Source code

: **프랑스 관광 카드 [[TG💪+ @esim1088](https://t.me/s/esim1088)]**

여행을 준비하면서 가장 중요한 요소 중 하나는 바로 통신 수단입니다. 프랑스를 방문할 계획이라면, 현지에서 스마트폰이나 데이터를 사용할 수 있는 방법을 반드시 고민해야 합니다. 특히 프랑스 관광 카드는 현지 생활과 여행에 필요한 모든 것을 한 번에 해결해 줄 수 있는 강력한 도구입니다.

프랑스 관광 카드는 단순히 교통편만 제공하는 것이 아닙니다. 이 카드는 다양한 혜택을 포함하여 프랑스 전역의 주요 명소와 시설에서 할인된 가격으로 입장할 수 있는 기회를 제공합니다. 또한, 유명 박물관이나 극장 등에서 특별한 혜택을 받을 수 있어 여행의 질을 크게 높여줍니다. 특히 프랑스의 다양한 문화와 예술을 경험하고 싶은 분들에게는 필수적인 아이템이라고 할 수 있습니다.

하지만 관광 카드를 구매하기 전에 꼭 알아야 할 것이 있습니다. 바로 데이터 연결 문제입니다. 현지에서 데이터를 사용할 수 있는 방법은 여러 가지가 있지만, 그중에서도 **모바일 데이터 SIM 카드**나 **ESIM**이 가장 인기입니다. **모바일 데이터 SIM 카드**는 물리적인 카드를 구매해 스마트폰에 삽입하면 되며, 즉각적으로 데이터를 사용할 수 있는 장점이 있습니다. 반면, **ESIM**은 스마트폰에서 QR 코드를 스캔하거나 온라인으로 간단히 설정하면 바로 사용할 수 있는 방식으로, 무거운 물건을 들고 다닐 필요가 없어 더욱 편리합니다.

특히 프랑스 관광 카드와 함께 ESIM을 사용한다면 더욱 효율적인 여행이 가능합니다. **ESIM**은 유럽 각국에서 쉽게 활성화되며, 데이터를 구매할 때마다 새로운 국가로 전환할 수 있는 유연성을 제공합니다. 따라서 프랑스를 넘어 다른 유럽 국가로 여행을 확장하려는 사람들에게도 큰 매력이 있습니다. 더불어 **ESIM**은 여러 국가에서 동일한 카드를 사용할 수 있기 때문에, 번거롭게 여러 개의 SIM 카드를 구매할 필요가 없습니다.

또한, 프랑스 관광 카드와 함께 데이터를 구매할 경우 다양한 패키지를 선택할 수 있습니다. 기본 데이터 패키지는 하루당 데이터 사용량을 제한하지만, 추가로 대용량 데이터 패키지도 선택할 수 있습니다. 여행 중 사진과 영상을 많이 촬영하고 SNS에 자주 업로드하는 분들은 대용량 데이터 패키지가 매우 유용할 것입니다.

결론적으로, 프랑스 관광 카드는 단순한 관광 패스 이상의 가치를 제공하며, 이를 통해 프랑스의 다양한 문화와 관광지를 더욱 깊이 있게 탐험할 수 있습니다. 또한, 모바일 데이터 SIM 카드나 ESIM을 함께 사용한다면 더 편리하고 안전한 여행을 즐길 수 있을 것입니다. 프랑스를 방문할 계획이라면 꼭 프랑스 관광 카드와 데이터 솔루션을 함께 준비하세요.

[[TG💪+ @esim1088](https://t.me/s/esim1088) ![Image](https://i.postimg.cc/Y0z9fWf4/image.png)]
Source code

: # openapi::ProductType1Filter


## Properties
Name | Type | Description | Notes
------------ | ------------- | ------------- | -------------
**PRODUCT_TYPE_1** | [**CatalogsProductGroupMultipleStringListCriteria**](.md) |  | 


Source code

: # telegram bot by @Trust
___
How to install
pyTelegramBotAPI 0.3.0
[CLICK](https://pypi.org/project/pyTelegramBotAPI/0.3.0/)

Instructions to follow: Exactly the lines from the one containing "pyTelegramBotAPI 0.3.0" through the end of the entries above must be output, and no others.

Solution to the exercise:
pyTelegramBotAPI 0.3.0
[CLICK](https://pypi.org/project/pyTelegramBotAPI/0.3.0/)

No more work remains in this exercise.